Após intervalo de cinco anos desde o último livro publicado, a escritora italiana Elena Ferrante volta às prateleiras das livrarias. “A vida mentirosa dos adultos” (Intrínseca) chega apenas em setembro por aqui, mas já está disponível desde o mês passado aos assinantes do clube de leitura da editora, em tradução de Marcello Lino.
No novo romance, uma adolescente chamada Giovanna se volta para a própria família à procura de desvendar-lhe os segredos, explorando os desvãos da língua, o italiano e sua forma dialetal, e também do sangue, representado pela tia Vittoria, a quem a protagonista é maldosamente comparada pelo pai.
O ponto de partida é uma frase flaubertiana: “Dois anos antes de sair de casa, meu pai disse à minha mãe que eu era muito feia”, narra Giovanna, à época com 12 anos, filha do típico casal da elite intelectual. Eis o golpe, o mesmo aplicado por Emma a Berta em “Madame Bovary” – como se a linhagem perdesse força naquele elo, então condenado a repetir um passado que não convém.
A declaração abre uma ferida da qual a jovem não se recupera e motiva então uma busca das origens. É preciso conhecer Vittoria, saber-lhe as razões para que o pai a abomine e a mãe a desaprove. A tia é o avesso da família - inculta, pobre, instalada na região mais baixa de Nápoles, perto dos bairros industriais, onde segue presa à cultura e ao falar rasteiro que passa pela boca lasciva dos homens.
Os pais são de classe alta, educados, vivem numa boa casa com ótima vizinhança e apenas eventualmente refazem o trajeto de retorno. A família é um passado ao qual tentam confinar em caixas de sapato, restrito a fotografias cujas manchas recobrem o que é incômodo.
É essa via-crúcis que Giovanna irá seguir. Nesse roteiro, que não é apenas geográfico, mas afetivo, a narradora empreende uma descida. Revisita o solo de que o pai descende a fim de entender se se está tornando de fato Vittoria, física e subjetivamente. No caminho, descobre o sexo, as mentiras dos adultos, e se surpreende com o que a aguarda.
Há muito da tetralogia na nova obra. Indômita, Giovanna não é como Elena Greco, a disciplinada voz narrativa de “A amiga genial” e dos três capítulos subsequentes. Mas cumpre papel parecido, o de restituir os fios da história e, nessa tentativa de reatá-los, remontar um retrato de si mesma, que talvez difira daquele imaginado pelo pai. Não é como a filha desejada, educada para obter sempre as melhores notas e estar à altura das pretensões familiares.
Tampouco é feia, como vem a saber, mas esbelta e insidiosa, talvez como tia Vittoria – e é possível que esse fosse o medo doméstico que experimentava.
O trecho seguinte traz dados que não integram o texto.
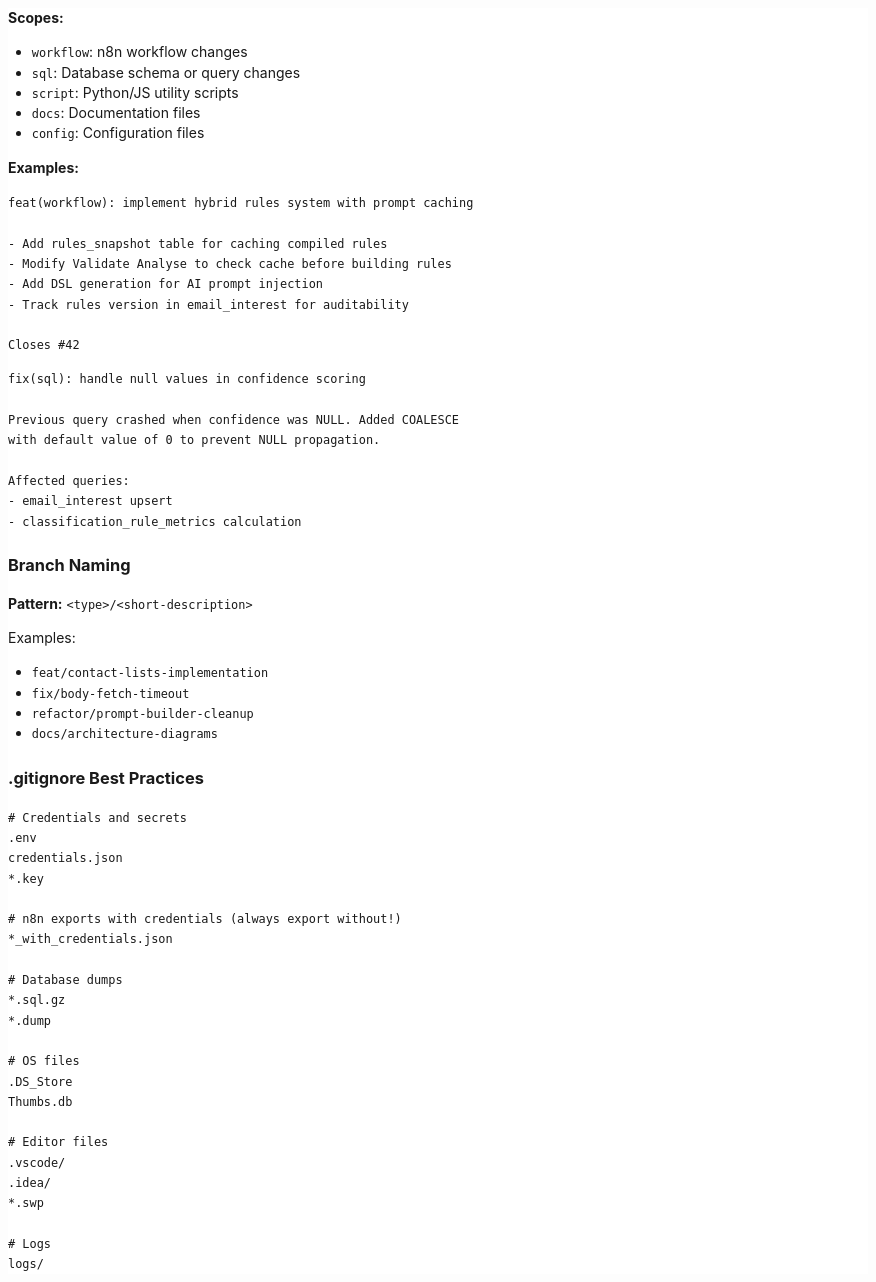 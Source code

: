 **Scopes:**
- `workflow`: n8n workflow changes
- `sql`: Database schema or query changes
- `script`: Python/JS utility scripts
- `docs`: Documentation files
- `config`: Configuration files

**Examples:**

```
feat(workflow): implement hybrid rules system with prompt caching

- Add rules_snapshot table for caching compiled rules
- Modify Validate Analyse to check cache before building rules
- Add DSL generation for AI prompt injection
- Track rules version in email_interest for auditability

Closes #42
```

```
fix(sql): handle null values in confidence scoring

Previous query crashed when confidence was NULL. Added COALESCE
with default value of 0 to prevent NULL propagation.

Affected queries:
- email_interest upsert
- classification_rule_metrics calculation
```

### Branch Naming

**Pattern:** `<type>/<short-description>`

Examples:
- `feat/contact-lists-implementation`
- `fix/body-fetch-timeout`
- `refactor/prompt-builder-cleanup`
- `docs/architecture-diagrams`

### .gitignore Best Practices

```gitignore
# Credentials and secrets
.env
credentials.json
*.key

# n8n exports with credentials (always export without!)
*_with_credentials.json

# Database dumps
*.sql.gz
*.dump

# OS files
.DS_Store
Thumbs.db

# Editor files
.vscode/
.idea/
*.swp

# Logs
logs/
```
O de que, no seu corpo, o vulgar preponderasse sobre a cultura refinada, cedendo a um apelo antigo.
É essa a principal dualidade encenada no livro, apenas uma das tantas que se firmaram como as marcas da prosa de Ferrante: o material rejeitado na língua das avós, mães e tias, o vestir para o sexo, o deixar-se conduzir pelos humores do corpo, sempre aberta ao melhor ou ao pior que suceda, o emprego das energias para atividades pouco nobres.
Ou o controle e o rigor alcançados mediante treino e adaptação a um cotidiano privilegiado e cheio de regramentos, mas cujo subsolo está repleto de sujeira, como Giovanna acaba concluindo.
“A vida mentirosa dos adultos” é, dessa maneira, um autêntico trabalho de Ferrante. Estão aí as grandes linhas de força da autora, sobretudo as que se manifestam na tetralogia: os conflitos entre uma Itália subalterna, pobre e esquecida e uma Itália rica, ilustrada e enraizada nos enclaves exuberantes.
O campo de batalha são as transformações no corpo de uma garota, que se vê na encruzilhada de caminhos distintos: de um lado o pai, do outro a tia, o ramo degenerado (segundo a versão paterna) e negado, tal como o dialeto napolitano, a língua que se infiltra nas frestas do italiano com a qual se escreve e conversa, como um código de civilidade.
As pontes entre esses dois mundos nunca se desfazem por completo, é o que parece dizer a escritora. E todo sofrimento deriva de apagar um ou outro. Mesmo quando seus personagens recalcam essa natureza, tudo volta, seja em rasgos de memória ou na repetição do sangue.
Uma derradeira marca é a do abandono, figurado na separação dos pais de Giovanna, um tópico presente em toda a obra de Ferrante, na qual as separações e divórcios costumam funcionar como estopim para o rearranjo da vida de mulheres e homens.